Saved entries

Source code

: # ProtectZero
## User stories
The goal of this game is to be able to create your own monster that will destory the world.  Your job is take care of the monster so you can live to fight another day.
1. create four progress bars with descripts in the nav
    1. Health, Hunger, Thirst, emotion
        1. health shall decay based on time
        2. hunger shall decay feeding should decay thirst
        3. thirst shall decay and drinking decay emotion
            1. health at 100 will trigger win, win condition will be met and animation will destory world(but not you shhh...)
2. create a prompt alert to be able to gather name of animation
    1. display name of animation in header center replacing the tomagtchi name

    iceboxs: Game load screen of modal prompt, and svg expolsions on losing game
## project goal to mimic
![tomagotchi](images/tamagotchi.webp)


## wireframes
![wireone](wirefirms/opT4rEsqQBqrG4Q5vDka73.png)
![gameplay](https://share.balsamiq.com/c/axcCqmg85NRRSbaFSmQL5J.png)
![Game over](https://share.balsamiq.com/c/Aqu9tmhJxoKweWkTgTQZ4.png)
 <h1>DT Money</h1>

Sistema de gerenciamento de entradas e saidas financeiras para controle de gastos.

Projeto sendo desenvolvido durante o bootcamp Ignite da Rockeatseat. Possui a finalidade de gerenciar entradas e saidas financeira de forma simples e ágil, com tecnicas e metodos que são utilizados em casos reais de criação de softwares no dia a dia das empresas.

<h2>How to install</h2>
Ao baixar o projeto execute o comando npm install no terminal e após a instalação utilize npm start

Description of the task:
Write all the records out again. Nothing may differ from the original.

Answer for the task:
Source code

: # ProtectZero
## User stories
The goal of this game is to be able to create your own monster that will destory the world.  Your job is take care of the monster so you can live to fight another day.
1. create four progress bars with descripts in the nav
    1. Health, Hunger, Thirst, emotion
        1. health shall decay based on time
        2. hunger shall decay feeding should decay thirst
        3. thirst shall decay and drinking decay emotion
            1. health at 100 will trigger win, win condition will be met and animation will destory world(but not you shhh...)
2. create a prompt alert to be able to gather name of animation
    1. display name of animation in header center replacing the tomagtchi name

    iceboxs: Game load screen of modal prompt, and svg expolsions on losing game
## project goal to mimic
![tomagotchi](images/tamagotchi.webp)


## wireframes
![wireone](wirefirms/opT4rEsqQBqrG4Q5vDka73.png)
![gameplay](https://share.balsamiq.com/c/axcCqmg85NRRSbaFSmQL5J.png)
![Game over](https://share.balsamiq.com/c/Aqu9tmhJxoKweWkTgTQZ4.png)
 <h1>DT Money</h1>

Sistema de gerenciamento de entradas e saidas financeiras para controle de gastos.

Projeto sendo desenvolvido durante o bootcamp Ignite da Rockeatseat. Possui a finalidade de gerenciar entradas e saidas financeira de forma simples e ágil, com tecnicas e metodos que são utilizados em casos reais de criação de softwares no dia a dia das empresas.

<h2>How to install</h2>
Ao baixar o projeto execute o comando npm install no terminal e após a instalação utilize npm start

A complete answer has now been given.